One day Rosy and that reformed dog were walking in the valley beside the track of the puggy (train) line.  As they rounded a bend in the woods, Rosy spotted the last wagon entering the tunnel and she was surpised to note that there was no sign of the puggy (train) coming out of the other side when her and the dog drew level with the tunnel exit.  She decided to investigate and they hid away in the bracken.

After some time, a furtive fetid ragamuffin of a man, who she recognised as Pundy Phillpots, appeared with a bucket full of brown liquid and secreted it in the nearby trees to be collected much later, under cover of darkness. Meanwhile, deep within the tunnel, the Steel brothers had driven a spile into the cask they had drilled, and were replacing the hoop. Secreting the cooper’s tools in a recess in the wall they joined their smelly partner in crime and the puggy continued it’s onward journey at full throttle to make up” lost” time.

Crime and retribution….

Rosy sped home and alerted her husband who immediately informed Roger the surveyor and they agreed that their patience would be rewarded with a red handed capture of the culprits.

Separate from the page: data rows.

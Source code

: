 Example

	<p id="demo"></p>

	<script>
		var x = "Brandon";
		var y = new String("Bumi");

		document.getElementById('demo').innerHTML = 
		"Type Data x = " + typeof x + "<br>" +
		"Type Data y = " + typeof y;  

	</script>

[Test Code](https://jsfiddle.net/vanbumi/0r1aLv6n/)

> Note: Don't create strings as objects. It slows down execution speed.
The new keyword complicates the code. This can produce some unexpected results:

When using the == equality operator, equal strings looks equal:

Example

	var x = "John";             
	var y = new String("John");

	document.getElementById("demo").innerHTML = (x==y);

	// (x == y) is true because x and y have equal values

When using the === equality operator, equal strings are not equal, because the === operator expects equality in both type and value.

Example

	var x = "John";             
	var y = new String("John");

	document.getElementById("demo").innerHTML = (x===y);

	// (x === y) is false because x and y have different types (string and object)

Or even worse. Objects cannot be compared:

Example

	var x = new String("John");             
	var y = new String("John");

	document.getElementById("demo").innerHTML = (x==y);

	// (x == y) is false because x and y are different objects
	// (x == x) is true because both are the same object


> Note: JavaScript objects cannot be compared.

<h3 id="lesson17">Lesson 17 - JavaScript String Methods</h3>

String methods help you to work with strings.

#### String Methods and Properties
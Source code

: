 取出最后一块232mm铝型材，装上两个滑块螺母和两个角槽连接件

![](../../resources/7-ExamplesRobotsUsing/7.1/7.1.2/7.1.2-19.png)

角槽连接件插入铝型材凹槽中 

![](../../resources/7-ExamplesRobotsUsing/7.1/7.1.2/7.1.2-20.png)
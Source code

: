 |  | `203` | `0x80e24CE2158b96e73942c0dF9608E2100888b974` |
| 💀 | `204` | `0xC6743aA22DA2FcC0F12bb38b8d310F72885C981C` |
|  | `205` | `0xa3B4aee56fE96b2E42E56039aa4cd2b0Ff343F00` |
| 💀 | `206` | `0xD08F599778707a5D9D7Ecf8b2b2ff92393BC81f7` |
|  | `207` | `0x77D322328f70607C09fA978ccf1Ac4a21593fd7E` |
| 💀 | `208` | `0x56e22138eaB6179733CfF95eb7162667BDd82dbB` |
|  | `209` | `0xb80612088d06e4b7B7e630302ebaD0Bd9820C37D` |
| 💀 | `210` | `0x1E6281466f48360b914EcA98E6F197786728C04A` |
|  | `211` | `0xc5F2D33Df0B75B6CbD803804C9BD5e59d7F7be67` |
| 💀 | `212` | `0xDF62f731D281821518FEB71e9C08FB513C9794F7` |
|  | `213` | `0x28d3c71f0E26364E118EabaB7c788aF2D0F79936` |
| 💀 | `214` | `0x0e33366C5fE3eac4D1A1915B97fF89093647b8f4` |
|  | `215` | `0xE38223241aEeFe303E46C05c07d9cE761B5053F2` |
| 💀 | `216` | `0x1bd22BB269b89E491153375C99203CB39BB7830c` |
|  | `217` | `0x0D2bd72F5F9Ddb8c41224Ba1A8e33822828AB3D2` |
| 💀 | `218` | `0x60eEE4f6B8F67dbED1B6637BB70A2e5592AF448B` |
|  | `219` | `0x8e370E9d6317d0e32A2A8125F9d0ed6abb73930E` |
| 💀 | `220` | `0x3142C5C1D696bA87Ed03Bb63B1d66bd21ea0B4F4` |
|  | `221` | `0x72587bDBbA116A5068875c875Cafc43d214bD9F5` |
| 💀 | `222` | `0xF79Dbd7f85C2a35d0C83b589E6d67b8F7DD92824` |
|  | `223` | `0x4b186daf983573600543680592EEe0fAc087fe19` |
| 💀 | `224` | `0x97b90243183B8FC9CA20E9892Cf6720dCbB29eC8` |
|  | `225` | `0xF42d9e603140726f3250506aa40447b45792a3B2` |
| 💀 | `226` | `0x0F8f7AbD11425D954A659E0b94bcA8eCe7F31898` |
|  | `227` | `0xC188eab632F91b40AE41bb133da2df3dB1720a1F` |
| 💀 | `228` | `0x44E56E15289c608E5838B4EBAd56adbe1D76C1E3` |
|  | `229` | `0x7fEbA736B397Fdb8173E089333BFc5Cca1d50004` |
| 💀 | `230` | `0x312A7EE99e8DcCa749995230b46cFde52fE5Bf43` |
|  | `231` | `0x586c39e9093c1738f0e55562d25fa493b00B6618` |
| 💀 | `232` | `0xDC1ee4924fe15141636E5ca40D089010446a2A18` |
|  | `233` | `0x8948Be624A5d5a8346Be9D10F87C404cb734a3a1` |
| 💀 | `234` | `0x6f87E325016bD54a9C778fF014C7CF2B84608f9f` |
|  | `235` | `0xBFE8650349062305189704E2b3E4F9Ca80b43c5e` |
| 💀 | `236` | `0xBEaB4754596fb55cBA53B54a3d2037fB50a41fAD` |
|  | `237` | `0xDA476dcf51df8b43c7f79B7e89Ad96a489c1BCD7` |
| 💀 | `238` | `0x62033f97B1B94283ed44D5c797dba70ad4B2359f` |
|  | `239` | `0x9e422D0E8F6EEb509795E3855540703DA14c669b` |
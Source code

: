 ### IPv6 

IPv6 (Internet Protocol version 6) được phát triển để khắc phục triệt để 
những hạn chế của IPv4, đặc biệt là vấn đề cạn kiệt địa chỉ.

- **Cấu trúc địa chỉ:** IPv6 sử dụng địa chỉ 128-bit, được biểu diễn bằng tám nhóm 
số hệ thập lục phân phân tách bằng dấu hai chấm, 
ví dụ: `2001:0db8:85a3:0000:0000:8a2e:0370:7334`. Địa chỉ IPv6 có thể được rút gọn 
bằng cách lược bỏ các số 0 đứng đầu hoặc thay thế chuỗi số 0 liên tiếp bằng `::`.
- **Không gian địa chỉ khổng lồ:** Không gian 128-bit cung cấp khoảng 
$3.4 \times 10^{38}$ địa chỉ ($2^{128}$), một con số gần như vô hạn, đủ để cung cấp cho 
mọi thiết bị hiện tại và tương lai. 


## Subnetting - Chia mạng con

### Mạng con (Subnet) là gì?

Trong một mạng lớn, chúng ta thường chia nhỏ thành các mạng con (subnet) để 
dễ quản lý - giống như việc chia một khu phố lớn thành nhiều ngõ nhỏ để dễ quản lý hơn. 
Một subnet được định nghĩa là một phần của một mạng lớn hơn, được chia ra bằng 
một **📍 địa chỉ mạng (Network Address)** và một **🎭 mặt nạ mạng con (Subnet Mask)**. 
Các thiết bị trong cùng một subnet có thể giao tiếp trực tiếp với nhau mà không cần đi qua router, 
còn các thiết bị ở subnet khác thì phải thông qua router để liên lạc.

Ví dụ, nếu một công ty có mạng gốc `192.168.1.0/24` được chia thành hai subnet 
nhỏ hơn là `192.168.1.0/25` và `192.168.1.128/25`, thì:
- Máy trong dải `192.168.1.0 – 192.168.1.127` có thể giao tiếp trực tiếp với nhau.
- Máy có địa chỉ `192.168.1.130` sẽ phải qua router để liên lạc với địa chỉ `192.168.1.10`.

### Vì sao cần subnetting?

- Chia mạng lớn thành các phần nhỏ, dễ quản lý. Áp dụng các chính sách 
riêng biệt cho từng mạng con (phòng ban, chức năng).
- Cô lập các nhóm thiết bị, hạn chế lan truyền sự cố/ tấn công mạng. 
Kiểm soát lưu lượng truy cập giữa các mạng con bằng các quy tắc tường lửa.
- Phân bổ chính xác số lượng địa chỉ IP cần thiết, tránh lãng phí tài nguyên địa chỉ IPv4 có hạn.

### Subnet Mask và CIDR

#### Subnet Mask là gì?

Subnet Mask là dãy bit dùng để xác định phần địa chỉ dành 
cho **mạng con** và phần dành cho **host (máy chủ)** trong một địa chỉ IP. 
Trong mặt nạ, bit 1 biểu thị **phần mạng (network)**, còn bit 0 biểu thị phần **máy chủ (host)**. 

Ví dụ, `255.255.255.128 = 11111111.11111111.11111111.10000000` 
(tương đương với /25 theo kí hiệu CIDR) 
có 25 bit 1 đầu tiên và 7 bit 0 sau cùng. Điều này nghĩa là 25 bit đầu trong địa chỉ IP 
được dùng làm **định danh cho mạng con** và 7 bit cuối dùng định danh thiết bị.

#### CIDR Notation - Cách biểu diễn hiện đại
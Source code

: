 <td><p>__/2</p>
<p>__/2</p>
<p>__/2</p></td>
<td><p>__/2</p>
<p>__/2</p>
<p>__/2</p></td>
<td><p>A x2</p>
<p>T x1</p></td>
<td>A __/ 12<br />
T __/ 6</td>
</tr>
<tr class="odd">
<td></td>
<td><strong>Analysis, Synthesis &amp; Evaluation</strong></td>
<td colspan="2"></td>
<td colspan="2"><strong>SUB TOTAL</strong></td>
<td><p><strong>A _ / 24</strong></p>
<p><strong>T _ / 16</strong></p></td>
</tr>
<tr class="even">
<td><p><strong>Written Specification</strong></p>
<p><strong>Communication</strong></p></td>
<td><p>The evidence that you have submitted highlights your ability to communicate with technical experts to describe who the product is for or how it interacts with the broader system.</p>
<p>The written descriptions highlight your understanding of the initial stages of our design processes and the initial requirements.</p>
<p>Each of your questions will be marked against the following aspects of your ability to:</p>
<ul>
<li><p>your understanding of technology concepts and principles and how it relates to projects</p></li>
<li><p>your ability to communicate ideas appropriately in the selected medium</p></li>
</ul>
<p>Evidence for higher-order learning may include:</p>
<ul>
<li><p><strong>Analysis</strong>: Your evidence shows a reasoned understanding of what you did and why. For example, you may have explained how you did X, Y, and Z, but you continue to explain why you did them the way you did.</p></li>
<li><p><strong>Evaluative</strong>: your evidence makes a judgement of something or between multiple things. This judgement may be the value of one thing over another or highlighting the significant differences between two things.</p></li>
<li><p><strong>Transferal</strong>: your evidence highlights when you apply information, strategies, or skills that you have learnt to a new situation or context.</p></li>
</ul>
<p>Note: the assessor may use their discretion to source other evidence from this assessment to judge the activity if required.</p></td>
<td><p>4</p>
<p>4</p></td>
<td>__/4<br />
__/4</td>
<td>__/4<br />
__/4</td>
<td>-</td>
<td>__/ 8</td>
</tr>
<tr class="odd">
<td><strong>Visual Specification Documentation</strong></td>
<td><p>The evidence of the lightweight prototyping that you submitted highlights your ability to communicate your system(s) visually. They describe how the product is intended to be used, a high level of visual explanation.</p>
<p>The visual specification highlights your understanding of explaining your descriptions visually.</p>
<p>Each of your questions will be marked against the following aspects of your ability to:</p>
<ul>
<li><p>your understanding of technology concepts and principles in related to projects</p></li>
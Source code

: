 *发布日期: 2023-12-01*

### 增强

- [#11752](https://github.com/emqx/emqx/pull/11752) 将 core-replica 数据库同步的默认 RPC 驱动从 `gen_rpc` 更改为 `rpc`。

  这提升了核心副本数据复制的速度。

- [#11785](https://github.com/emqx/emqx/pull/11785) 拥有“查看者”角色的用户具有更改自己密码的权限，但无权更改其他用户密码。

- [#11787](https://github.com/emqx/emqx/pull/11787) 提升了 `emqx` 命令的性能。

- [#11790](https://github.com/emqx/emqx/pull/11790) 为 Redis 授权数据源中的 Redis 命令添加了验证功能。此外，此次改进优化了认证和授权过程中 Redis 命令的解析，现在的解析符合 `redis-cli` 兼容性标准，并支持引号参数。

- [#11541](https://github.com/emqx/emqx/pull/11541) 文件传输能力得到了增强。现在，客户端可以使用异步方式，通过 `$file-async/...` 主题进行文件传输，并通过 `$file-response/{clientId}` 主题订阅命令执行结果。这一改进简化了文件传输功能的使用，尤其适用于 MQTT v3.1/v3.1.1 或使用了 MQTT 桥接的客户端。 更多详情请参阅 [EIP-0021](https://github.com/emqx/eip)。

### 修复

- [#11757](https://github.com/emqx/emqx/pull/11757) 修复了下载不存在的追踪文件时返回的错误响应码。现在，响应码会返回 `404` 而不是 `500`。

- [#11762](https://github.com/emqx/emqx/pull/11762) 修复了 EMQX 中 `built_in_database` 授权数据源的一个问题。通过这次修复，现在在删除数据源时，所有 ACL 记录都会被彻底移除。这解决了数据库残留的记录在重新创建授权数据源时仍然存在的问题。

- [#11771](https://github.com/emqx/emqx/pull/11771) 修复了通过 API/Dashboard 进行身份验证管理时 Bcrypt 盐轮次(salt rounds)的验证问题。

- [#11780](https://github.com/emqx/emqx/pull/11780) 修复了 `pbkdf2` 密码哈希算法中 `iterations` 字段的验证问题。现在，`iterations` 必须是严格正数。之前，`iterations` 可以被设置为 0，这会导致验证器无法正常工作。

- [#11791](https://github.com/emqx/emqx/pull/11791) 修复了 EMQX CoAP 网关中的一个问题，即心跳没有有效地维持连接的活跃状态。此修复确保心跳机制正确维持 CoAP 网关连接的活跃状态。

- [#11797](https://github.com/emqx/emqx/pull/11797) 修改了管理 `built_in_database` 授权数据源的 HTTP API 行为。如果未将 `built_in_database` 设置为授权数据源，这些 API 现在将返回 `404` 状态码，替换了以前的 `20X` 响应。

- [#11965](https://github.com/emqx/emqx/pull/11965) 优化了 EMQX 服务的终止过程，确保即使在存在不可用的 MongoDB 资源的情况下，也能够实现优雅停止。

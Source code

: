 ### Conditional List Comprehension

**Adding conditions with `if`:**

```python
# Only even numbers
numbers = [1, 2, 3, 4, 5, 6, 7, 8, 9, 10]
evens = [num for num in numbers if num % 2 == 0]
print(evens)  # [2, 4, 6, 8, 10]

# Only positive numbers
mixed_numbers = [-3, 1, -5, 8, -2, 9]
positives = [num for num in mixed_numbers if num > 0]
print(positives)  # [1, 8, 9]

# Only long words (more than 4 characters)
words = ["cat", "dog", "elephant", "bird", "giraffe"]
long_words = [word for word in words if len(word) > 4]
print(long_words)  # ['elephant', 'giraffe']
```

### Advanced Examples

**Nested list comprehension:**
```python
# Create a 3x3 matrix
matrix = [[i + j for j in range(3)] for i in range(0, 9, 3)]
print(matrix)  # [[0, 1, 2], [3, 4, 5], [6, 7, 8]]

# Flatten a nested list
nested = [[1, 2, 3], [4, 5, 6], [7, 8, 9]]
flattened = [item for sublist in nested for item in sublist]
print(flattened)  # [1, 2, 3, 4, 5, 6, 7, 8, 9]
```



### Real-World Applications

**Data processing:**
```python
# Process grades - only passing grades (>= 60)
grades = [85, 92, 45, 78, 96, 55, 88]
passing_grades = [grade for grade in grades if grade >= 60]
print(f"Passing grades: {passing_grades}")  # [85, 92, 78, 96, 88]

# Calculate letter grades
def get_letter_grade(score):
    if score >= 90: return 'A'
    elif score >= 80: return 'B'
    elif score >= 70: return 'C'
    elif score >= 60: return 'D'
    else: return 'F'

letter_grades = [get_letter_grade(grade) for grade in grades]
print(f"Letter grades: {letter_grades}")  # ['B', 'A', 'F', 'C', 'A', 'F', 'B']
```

A small posse of railwaymen and customs officers were rounded up and an early morning meeting at the tunnel arranged for the following day.  The posse duly met and hid behind bushes and in the branches of trees, out of sight of the approaching puggy and its motley crew.

When the pirates of Puggystop had been inside the tunnel (for what was estimated to be enough time to rob and plunder) the plan of capture began and the trap was set.

The gang of 3 became aware of a strange sound in the tunnel and peered into the darkness.  To their horror they saw a terrible apparition, coming towards them in the gloom.  An enormous hound from hell, hackles raised and pointy teeth bared in a snarl with eyes that burned through them like coals.

Give yourselves up or I let him off his lead” shouted Pat.

The trio of thieves turned and fled towards the other opening but were easily apprehended by the rest of the posse, who tied them up and threw them into the wagon.  The hero of the hour took his rightful place of honour alongside the railwayman driver, firmly fixing his four furry feet on the footplate and the Puggy headed for the station where Rusty and Ivor waited on the platform.

They would serve the gang with their just Desserts.



A big thanks goes out to Bill Morgan for submitting this story.  All of his entries/stories can be found here.

You might not know who Bill Morgan is but you should.  Having worked professionally in whisky between 1965 & 1996, chances are if you’re a whisky drinker he’s helped to make the whisky you’ve enjoyed for the past, let’s say, 50 years or so.

I asked Bill if he could give me a quick overview of his history in whisky and he said:

Briefly speaking, I worked for my father in the floor maltings at Cardhu hand turning malt till they closed in the mid sixties and was transferred to Cragganmore where I soon became head warehouseman. 

Bill Morgan during his days at Tamdu as a malting barley buyer

I moved to Highland Distillery’s Tamdhu site where I did almost everything possible during my 26 years employment.  These included Saladin box worker, maltings shift work, barley intake and analysis, Group Laboratory worker/senior lab assistant, microbiologist, conducting laboratory hygiene surveys at all sites and micromalting.  My career in management with Highland distilleries included Assistant manager /Malting manager at Tamdhu, relief manager for all sites, malting barley buyer and finally 2 years as acting manager at Highland Park.

A lot has changed since my time with Highland distilleries (now Edrington) but the sites back then (pre-1996) which I worked in on surveys and as relief manager were Tamdhu, Glenrothes, Glenglassaugh, Bunnahabhain, Glenturret Highland Park and Glengoyne.

On top of this, Bill has a degree in Biology; Membership in the Institute of Biology and Food Scientists/Technologists and had a paper on distillery bacteria published in Institute of Brewing journal (and developed a new agar medium to grow and count these bugs).  So let’s just say, Bill is quite an accomplished guy! (oh, and he was born at Dailuaine!)

As you might imagine, having been literally born into whisky and being in the business professionally for 50 years… Bill’s got some great stories.